Based on the ideas of variational differential quadrature (VDQ) and finite element method (FEM), a numerical approach named as VDQFEM is applied herein to study the large deformations of plate-type structures under static loading with arbitrary shape hole made of functionally graded graphene platelet-reinforced composite (FG-GPLRC) in the context of higher-order shear deformation theory (HSDT). The material properties of composite are approximated based upon the modified Halpin-Tsai model and rule of mixture. Furthermore, various FG distribution patterns are considered along the thickness direction of plate for GPLs. Using novel vector/matrix relations, the governing equations are derived through a variational approach.

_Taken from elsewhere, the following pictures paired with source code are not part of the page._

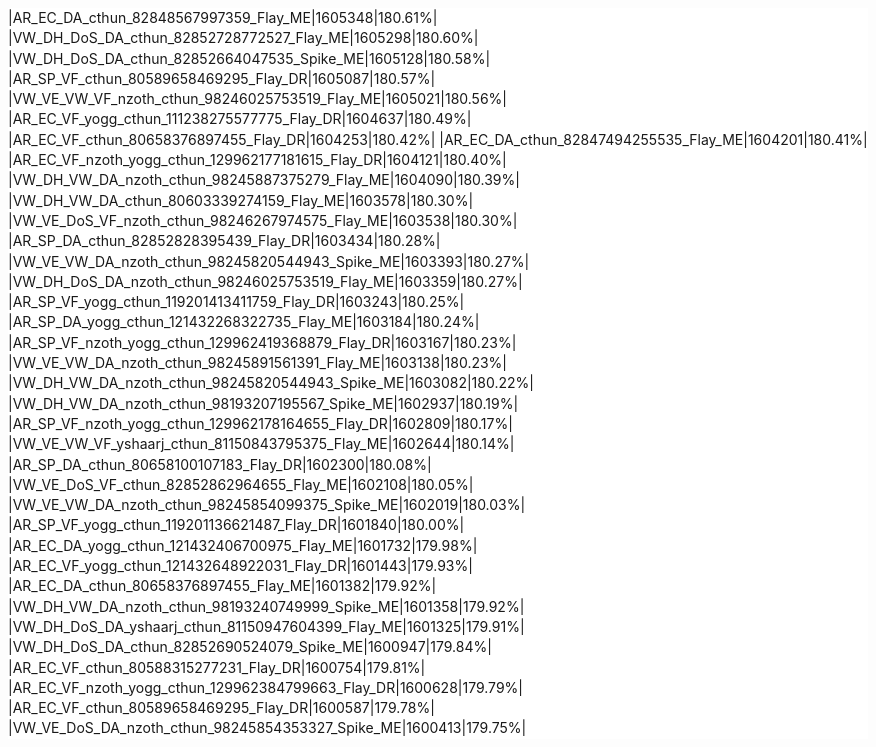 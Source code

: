 |AR_EC_DA_cthun_82848567997359_Flay_ME|1605348|180.61%|
|VW_DH_DoS_DA_cthun_82852728772527_Flay_ME|1605298|180.60%|
|VW_DH_DoS_DA_cthun_82852664047535_Spike_ME|1605128|180.58%|
|AR_SP_VF_cthun_80589658469295_Flay_DR|1605087|180.57%|
|VW_VE_VW_VF_nzoth_cthun_98246025753519_Flay_ME|1605021|180.56%|
|AR_EC_VF_yogg_cthun_111238275577775_Flay_DR|1604637|180.49%|
|AR_EC_VF_cthun_80658376897455_Flay_DR|1604253|180.42%|
|AR_EC_DA_cthun_82847494255535_Flay_ME|1604201|180.41%|
|AR_EC_VF_nzoth_yogg_cthun_129962177181615_Flay_DR|1604121|180.40%|
|VW_DH_VW_DA_nzoth_cthun_98245887375279_Flay_ME|1604090|180.39%|
|VW_DH_VW_DA_cthun_80603339274159_Flay_ME|1603578|180.30%|
|VW_VE_DoS_VF_nzoth_cthun_98246267974575_Flay_ME|1603538|180.30%|
|AR_SP_DA_cthun_82852828395439_Flay_DR|1603434|180.28%|
|VW_VE_VW_DA_nzoth_cthun_98245820544943_Spike_ME|1603393|180.27%|
|VW_DH_DoS_DA_nzoth_cthun_98246025753519_Flay_ME|1603359|180.27%|
|AR_SP_VF_yogg_cthun_119201413411759_Flay_DR|1603243|180.25%|
|AR_SP_DA_yogg_cthun_121432268322735_Flay_ME|1603184|180.24%|
|AR_SP_VF_nzoth_yogg_cthun_129962419368879_Flay_DR|1603167|180.23%|
|VW_VE_VW_DA_nzoth_cthun_98245891561391_Flay_ME|1603138|180.23%|
|VW_DH_VW_DA_nzoth_cthun_98245820544943_Spike_ME|1603082|180.22%|
|VW_DH_VW_DA_nzoth_cthun_98193207195567_Spike_ME|1602937|180.19%|
|AR_SP_VF_nzoth_yogg_cthun_129962178164655_Flay_DR|1602809|180.17%|
|VW_VE_VW_VF_yshaarj_cthun_81150843795375_Flay_ME|1602644|180.14%|
|AR_SP_DA_cthun_80658100107183_Flay_DR|1602300|180.08%|
|VW_VE_DoS_VF_cthun_82852862964655_Flay_ME|1602108|180.05%|
|VW_VE_VW_DA_nzoth_cthun_98245854099375_Spike_ME|1602019|180.03%|
|AR_SP_VF_yogg_cthun_119201136621487_Flay_DR|1601840|180.00%|
|AR_EC_DA_yogg_cthun_121432406700975_Flay_ME|1601732|179.98%|
|AR_EC_VF_yogg_cthun_121432648922031_Flay_DR|1601443|179.93%|
|AR_EC_DA_cthun_80658376897455_Flay_ME|1601382|179.92%|
|VW_DH_VW_DA_nzoth_cthun_98193240749999_Spike_ME|1601358|179.92%|
|VW_DH_DoS_DA_yshaarj_cthun_81150947604399_Flay_ME|1601325|179.91%|
|VW_DH_DoS_DA_cthun_82852690524079_Spike_ME|1600947|179.84%|
|AR_EC_VF_cthun_80588315277231_Flay_DR|1600754|179.81%|
|AR_EC_VF_nzoth_yogg_cthun_129962384799663_Flay_DR|1600628|179.79%|
|AR_EC_VF_cthun_80589658469295_Flay_DR|1600587|179.78%|
|VW_VE_DoS_DA_nzoth_cthun_98245854353327_Spike_ME|1600413|179.75%| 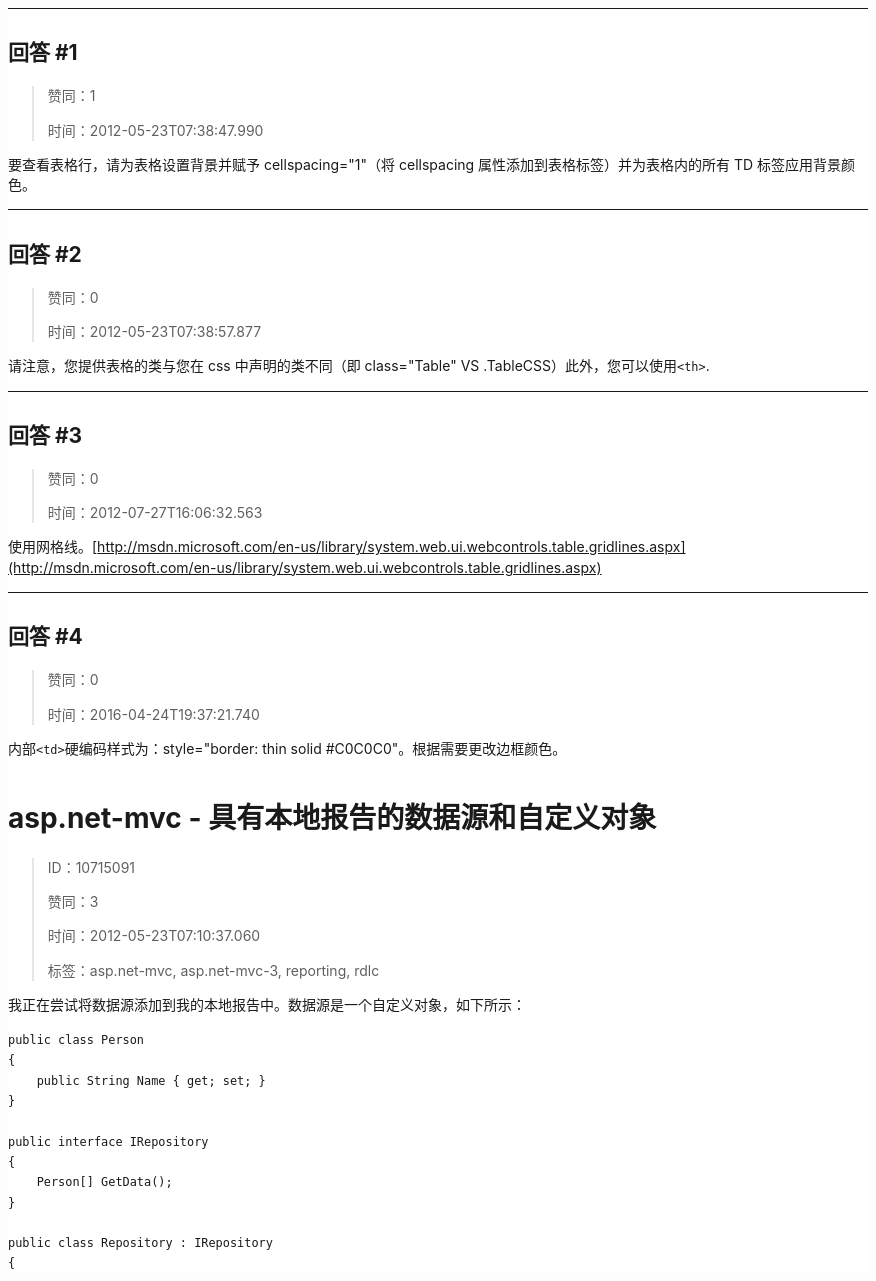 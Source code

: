 * * *

## 回答 #1

> 赞同：1
> 
> 时间：2012-05-23T07:38:47.990

要查看表格行，请为表格设置背景并赋予 cellspacing="1"（将 cellspacing 属性添加到表格标签）并为表格内的所有 TD 标签应用背景颜色。

* * *

## 回答 #2

> 赞同：0
> 
> 时间：2012-05-23T07:38:57.877

请注意，您提供表格的类与您在 css 中声明的类不同（即 class="Table" VS .TableCSS）此外，您可以使用`<th>`.

* * *

## 回答 #3

> 赞同：0
> 
> 时间：2012-07-27T16:06:32.563

使用网格线。[http://msdn.microsoft.com/en-us/library/system.web.ui.webcontrols.table.gridlines.aspx](http://msdn.microsoft.com/en-us/library/system.web.ui.webcontrols.table.gridlines.aspx)

* * *

## 回答 #4

> 赞同：0
> 
> 时间：2016-04-24T19:37:21.740

内部`<td>`硬编码样式为：style="border: thin solid #C0C0C0"。根据需要更改边框颜色。

# asp.net-mvc - 具有本地报告的数据源和自定义对象

> ID：10715091
> 
> 赞同：3
> 
> 时间：2012-05-23T07:10:37.060
> 
> 标签：asp.net-mvc, asp.net-mvc-3, reporting, rdlc

我正在尝试将数据源添加到我的本地报告中。数据源是一个自定义对象，如下所示：

```
public class Person
{
    public String Name { get; set; }
}

public interface IRepository
{
    Person[] GetData();
}

public class Repository : IRepository
{
```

The matricized formulation can be efficiently employed in the coding process of numerical methods. In VDQFEM, the space domain of structure is first transformed into a number of finite elements. Then, the VDQ discretization technique is implemented within each element. As the last step, the assemblage procedure is performed to derive the set of governing equations which is solved via the pseudo arc-length continuation algorithm. Also, since HSDT is used herein, the mixed formulation approach is proposed to accommodate the continuity of first-order derivatives on the common boundaries of elements. Rectangular and circular plates under various boundary conditions with circular/rectangular/elliptical cutout are selected to generate the numerical results. In the numerical examples, the effects of geometrical properties and reinforcement with GPL on the nonlinear maximum deflection-transverse load amplitude curve are studied.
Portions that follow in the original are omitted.